__How to complete this task__. Scan the data below for lines holding the word "called", and copy each line found.

(Saved entries)
◇ ◇ ◇

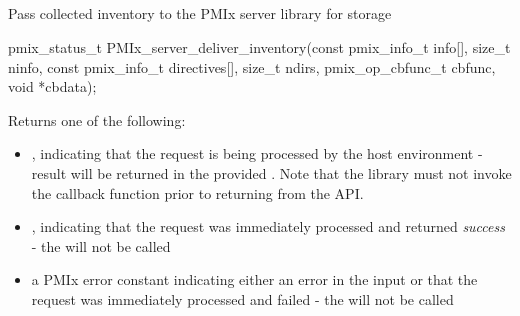 \subsection{}

\summary

Pass collected inventory to the \ac{PMIx} server library for storage

\format

\cspecificstart
\begin{codepar}
pmix_status_t
PMIx_server_deliver_inventory(const pmix_info_t info[],
                              size_t ninfo,
                              const pmix_info_t directives[],
                              size_t ndirs,
                              pmix_op_cbfunc_t cbfunc,
                              void *cbdata);
\end{codepar}
\cspecificend

\begin{arglist}
\end{arglist}

Returns one of the following:

\begin{itemize}
    \item {}, indicating that the request is being processed by the host environment - result will be returned in the provided . Note that the library must not invoke the callback function prior to returning from the \ac{API}.
    \item {}, indicating that the request was immediately processed and returned \textit{success} - the  will not be called
    \item a PMIx error constant indicating either an error in the input or that the request was immediately processed and failed - the  will not be called
\end{itemize}


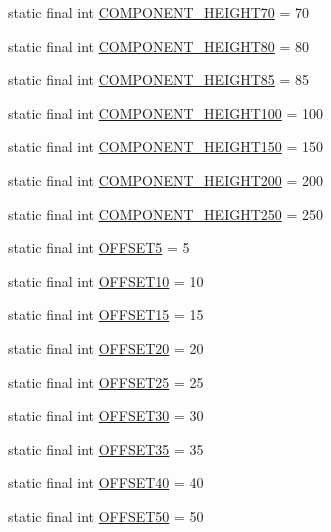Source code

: \begin{DoxyCompactItemize}
\item 
static final int \hyperlink{class_display_1_1_display_afc9a9d568180083ccf2c38b28d908803}{C\+O\+M\+P\+O\+N\+E\+N\+T\+\_\+\+H\+E\+I\+G\+H\+T70} = 70
\item 
static final int \hyperlink{class_display_1_1_display_a4c13bfab8bd26ca8047bef940fae492c}{C\+O\+M\+P\+O\+N\+E\+N\+T\+\_\+\+H\+E\+I\+G\+H\+T80} = 80
\item 
static final int \hyperlink{class_display_1_1_display_a6e40ee081336c35e765e4e880d4e5d8b}{C\+O\+M\+P\+O\+N\+E\+N\+T\+\_\+\+H\+E\+I\+G\+H\+T85} = 85
\item 
static final int \hyperlink{class_display_1_1_display_ad07d0c4e939eca556947af196fd4b6a0}{C\+O\+M\+P\+O\+N\+E\+N\+T\+\_\+\+H\+E\+I\+G\+H\+T100} = 100
\item 
static final int \hyperlink{class_display_1_1_display_aee9bc1bb183f9dfc04267a7cdca2b524}{C\+O\+M\+P\+O\+N\+E\+N\+T\+\_\+\+H\+E\+I\+G\+H\+T150} = 150
\item 
static final int \hyperlink{class_display_1_1_display_a880d1f86d07c77332fa8015e1b7a5145}{C\+O\+M\+P\+O\+N\+E\+N\+T\+\_\+\+H\+E\+I\+G\+H\+T200} = 200
\item 
static final int \hyperlink{class_display_1_1_display_afbd2f610599f4393a4c30314c28ab73b}{C\+O\+M\+P\+O\+N\+E\+N\+T\+\_\+\+H\+E\+I\+G\+H\+T250} = 250
\item 
static final int \hyperlink{class_display_1_1_display_a265426fc52f9fc0f3cf08691bf8fc8bc}{O\+F\+F\+S\+E\+T5} = 5
\item 
static final int \hyperlink{class_display_1_1_display_a43bf93ef0872de87948d181590683656}{O\+F\+F\+S\+E\+T10} = 10
\item 
static final int \hyperlink{class_display_1_1_display_a3fb4f586318e61f3ad9d15d058ce15b8}{O\+F\+F\+S\+E\+T15} = 15
\item 
static final int \hyperlink{class_display_1_1_display_a2969279ab92fa68405072414fa62c987}{O\+F\+F\+S\+E\+T20} = 20
\item 
static final int \hyperlink{class_display_1_1_display_af6173975e03ce9913d8935d6f8040e5b}{O\+F\+F\+S\+E\+T25} = 25
\item 
static final int \hyperlink{class_display_1_1_display_afbede7d7429e2ed899ae713864da8848}{O\+F\+F\+S\+E\+T30} = 30
\item 
static final int \hyperlink{class_display_1_1_display_a9b88a4d575cdcdcfe550deeac1c147f4}{O\+F\+F\+S\+E\+T35} = 35
\item 
static final int \hyperlink{class_display_1_1_display_a6c71cd05e79a2e66cac7ac49d8a627b0}{O\+F\+F\+S\+E\+T40} = 40
\item 
static final int \hyperlink{class_display_1_1_display_aab4544411ff6ce57f68415f53c73e2dc}{O\+F\+F\+S\+E\+T50} = 50
\end{DoxyCompactItemize}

◇ ◇ ◇

__Task output__.
    \item {}, indicating that the request was immediately processed and returned \textit{success} - the  will not be called
    \item a PMIx error constant indicating either an error in the input or that the request was immediately processed and failed - the  will not be called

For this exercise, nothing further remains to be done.